If we get too much pushback from those old fogeys who still think the national savings rate matters, we could compromise: instead of forcing everyone's savings into SS, we could allow voluntary additional contributions above and beyond payroll taxes. At least that would give people the option to take advantage of Social Security's quasi-guaranteed returns, while hacks like Don Luskin will no doubt be able to dupe enough red-staters into rolling the dice in the Enron casino to keep the smirking chimp's Wall Street cronies from being thrown out of work.

Eric Lindholm

Rhetorical question: doesn't Krugman even *suspect* that just maybe the U.S. economy is exceptional and not open to facile comparison to other countries such as Argentina.

I'm waiting for a future column starting: "The Republicans want a currency stabilization plan that was attempted in Togo..."

Mantic

The issue, in my mind is the first consideration in the British Pension Commission Exec Summary: "(i) pensioners will become poorer relative to the rest of society."

The issue is one of managing expectations.
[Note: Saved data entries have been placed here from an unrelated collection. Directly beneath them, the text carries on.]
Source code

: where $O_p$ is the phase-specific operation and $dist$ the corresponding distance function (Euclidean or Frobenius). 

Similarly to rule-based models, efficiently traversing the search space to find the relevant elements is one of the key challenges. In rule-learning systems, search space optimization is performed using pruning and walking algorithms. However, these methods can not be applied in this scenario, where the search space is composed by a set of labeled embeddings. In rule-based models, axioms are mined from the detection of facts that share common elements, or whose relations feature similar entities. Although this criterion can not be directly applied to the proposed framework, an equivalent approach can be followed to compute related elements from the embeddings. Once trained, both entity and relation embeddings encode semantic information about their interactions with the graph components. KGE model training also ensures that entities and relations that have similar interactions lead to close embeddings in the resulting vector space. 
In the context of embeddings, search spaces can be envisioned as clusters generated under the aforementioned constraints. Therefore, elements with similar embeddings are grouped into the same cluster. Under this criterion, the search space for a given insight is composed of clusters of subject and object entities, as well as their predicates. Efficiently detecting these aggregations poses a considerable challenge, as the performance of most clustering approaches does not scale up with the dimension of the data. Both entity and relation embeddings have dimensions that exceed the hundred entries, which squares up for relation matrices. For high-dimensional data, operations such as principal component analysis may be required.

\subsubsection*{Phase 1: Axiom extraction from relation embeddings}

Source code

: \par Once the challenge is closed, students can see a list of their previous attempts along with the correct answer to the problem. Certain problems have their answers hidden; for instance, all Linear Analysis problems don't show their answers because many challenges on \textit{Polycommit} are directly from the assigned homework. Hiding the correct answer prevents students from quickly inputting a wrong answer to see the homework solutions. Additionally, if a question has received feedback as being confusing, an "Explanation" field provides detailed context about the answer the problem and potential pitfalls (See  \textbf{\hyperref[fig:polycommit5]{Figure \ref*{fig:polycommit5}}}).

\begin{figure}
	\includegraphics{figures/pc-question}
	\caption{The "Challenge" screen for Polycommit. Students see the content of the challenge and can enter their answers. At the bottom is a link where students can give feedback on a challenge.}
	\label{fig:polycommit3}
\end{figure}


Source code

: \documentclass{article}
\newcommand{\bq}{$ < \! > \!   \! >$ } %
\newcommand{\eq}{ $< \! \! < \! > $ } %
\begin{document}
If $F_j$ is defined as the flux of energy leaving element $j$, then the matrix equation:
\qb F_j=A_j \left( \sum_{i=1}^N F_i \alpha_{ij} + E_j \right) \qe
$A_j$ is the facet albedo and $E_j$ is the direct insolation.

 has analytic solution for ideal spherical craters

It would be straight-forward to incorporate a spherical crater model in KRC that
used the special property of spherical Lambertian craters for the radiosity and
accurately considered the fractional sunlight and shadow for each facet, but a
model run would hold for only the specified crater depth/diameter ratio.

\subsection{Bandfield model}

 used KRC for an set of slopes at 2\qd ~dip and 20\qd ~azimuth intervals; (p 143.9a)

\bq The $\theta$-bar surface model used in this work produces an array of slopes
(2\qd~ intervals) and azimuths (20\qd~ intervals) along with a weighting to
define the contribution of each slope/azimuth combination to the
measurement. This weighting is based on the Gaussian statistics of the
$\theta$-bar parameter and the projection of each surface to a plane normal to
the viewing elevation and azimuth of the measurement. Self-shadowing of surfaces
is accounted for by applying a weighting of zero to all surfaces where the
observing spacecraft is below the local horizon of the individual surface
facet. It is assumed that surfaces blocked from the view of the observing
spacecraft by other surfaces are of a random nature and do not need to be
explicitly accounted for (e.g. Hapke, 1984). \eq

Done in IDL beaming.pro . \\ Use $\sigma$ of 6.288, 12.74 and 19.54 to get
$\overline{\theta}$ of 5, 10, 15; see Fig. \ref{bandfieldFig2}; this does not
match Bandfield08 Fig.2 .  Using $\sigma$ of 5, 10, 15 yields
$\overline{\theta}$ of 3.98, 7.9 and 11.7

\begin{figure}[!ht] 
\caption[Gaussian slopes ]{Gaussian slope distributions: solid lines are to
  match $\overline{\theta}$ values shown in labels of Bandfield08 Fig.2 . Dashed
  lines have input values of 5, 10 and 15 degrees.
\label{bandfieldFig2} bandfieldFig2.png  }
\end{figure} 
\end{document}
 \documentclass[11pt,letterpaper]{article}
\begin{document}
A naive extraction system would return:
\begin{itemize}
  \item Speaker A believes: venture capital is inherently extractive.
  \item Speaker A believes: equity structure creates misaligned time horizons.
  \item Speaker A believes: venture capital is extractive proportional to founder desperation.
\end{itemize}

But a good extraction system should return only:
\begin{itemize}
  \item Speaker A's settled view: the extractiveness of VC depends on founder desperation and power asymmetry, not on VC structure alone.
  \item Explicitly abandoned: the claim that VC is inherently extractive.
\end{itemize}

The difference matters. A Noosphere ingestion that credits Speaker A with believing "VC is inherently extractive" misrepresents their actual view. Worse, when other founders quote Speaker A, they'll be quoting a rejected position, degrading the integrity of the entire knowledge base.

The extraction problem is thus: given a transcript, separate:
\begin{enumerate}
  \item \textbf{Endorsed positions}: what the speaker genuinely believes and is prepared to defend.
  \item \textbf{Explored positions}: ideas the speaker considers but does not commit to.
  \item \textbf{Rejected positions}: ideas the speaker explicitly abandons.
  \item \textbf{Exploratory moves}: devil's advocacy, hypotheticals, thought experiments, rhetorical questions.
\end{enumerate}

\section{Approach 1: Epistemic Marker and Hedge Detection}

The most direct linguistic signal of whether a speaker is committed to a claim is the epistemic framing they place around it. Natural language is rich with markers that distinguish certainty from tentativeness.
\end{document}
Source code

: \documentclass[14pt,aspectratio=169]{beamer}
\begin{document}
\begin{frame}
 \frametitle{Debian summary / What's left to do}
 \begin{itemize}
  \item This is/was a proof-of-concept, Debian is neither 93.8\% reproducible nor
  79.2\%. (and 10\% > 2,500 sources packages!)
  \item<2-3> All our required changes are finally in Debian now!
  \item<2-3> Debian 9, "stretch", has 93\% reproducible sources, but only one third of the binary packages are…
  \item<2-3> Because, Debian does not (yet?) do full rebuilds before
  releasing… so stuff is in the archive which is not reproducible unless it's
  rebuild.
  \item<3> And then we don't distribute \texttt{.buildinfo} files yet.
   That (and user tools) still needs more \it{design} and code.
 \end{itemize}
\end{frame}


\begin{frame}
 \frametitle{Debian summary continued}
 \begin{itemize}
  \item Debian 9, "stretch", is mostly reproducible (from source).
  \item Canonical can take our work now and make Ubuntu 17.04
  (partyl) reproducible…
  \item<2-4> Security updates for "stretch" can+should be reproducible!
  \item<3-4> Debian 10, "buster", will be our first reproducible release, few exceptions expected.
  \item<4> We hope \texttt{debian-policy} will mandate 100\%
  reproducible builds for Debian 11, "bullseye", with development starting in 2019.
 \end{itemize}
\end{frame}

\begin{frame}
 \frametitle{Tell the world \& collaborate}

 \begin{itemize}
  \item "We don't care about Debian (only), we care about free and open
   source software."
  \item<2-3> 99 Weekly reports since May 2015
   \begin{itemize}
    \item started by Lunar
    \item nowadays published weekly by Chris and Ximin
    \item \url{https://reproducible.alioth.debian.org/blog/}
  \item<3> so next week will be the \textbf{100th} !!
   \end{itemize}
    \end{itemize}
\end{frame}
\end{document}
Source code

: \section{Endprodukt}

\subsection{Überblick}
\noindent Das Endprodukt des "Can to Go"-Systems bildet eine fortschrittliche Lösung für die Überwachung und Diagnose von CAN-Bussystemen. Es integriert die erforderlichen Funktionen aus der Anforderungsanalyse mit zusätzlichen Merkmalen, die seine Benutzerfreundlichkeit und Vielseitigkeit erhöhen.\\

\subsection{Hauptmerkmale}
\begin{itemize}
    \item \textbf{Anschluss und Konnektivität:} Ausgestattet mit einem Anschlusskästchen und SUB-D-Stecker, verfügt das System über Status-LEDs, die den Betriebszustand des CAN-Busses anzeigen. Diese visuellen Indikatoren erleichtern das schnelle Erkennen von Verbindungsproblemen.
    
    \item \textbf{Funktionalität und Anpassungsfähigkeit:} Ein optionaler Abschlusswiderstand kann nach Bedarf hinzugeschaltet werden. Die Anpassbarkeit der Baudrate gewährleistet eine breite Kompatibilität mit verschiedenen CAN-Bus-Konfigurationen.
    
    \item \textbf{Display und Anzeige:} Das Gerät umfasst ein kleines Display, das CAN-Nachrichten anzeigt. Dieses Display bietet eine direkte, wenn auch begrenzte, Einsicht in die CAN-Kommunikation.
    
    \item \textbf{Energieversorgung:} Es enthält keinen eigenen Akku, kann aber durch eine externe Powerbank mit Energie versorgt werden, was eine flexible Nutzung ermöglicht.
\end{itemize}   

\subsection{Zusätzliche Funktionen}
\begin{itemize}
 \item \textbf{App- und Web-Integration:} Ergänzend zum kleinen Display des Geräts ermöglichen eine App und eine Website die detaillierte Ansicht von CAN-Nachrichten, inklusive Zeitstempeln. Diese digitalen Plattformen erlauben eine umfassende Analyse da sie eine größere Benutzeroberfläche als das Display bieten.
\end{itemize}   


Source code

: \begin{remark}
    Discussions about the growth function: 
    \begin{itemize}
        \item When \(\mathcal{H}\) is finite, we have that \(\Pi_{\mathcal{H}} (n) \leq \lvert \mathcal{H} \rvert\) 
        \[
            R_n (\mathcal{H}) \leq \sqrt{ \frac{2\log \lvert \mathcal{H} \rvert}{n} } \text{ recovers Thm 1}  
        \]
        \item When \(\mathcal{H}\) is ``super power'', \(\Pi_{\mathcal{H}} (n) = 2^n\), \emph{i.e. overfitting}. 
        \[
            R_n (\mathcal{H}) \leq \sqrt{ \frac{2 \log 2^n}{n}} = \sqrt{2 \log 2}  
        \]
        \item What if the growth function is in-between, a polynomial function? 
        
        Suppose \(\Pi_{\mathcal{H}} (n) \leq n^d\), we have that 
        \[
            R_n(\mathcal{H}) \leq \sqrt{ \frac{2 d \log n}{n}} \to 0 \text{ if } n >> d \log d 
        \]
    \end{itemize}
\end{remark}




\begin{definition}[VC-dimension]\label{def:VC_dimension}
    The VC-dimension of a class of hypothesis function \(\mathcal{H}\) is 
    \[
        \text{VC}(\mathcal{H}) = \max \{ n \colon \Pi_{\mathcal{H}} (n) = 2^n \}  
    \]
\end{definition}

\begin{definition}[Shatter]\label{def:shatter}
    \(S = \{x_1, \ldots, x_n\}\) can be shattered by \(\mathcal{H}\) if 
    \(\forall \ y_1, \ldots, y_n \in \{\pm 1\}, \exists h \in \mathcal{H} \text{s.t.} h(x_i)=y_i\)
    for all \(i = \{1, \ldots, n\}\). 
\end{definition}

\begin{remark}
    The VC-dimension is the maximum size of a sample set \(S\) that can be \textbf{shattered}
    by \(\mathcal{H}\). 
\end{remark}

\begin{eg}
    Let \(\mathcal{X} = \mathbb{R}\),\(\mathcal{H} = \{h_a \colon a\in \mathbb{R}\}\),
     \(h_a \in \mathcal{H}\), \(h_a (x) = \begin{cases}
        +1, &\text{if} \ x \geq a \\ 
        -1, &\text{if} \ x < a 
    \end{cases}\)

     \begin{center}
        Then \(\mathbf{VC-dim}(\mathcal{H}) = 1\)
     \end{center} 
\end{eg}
Social Security is not designed to provide salary continuation as described in my posted response on this subject. (see my URL)

tautala

I think we should begin reducing benefits as soon as the receipts don't support the benefits. Forget the trust fund. Remember that the trust fund that was built up by the current generation was spent by the current generation. If they (we) didn't have the guts to manage our money right, then why should the future pay us back. If we don't have the balls to fix SS now, why shouldn't we start feeling the pain right away. "We" can live with the results or fix it. Not passing it off to the next generation.

Creech

My gosh, why are we ignoring the real crisis: the
inability of Americans to make proper choices about
their living quarters! Some 65% of dwellings are owned
not leased. Huge numbers are foreclosed every year - Americans in the millions have lost their homes because
they made bad investment decisions. Tens of thousands
are homeless! Sure, some do fine, build up equity, etc.
But because some Americans can make good housing decisions, we cannot abandon those who don't. People pick bad or declining neighborhoods; some buy on or near flood plains and quake faults; others don't have the skill to keep their homes in repair; some lose the ability to pay mortgages for "too much" home; some shortchange their kids by picking the wrong school district to live in. Therefore, I suggest the government set up a SHELTER SECURITY ADMINISTRATION. (Understand, it is "for the children.") No one would be allowed to own their homes privately. Everyone would pay 25% of their gross into a fund and the SSA would determine the kind of house (and where) you would get.
When will we finally get the nerve to abandon the foolish notion that government should not use its coercive power to flatten everyone to the lowest common denominator?

LYNN

I am 58,"retired" as is my wife. My wife has a public employee retirement so is not eligble for SS, even if she paid into it nor is she eligble to receive a spouse or widow benifit - it is all offset. We just canceled our membership in AARP over its head in the sand approach.

Robert Bell

There is a very upbeat article about Chile's privatization scheme in the New York Times archives, though it costs $$$ to get.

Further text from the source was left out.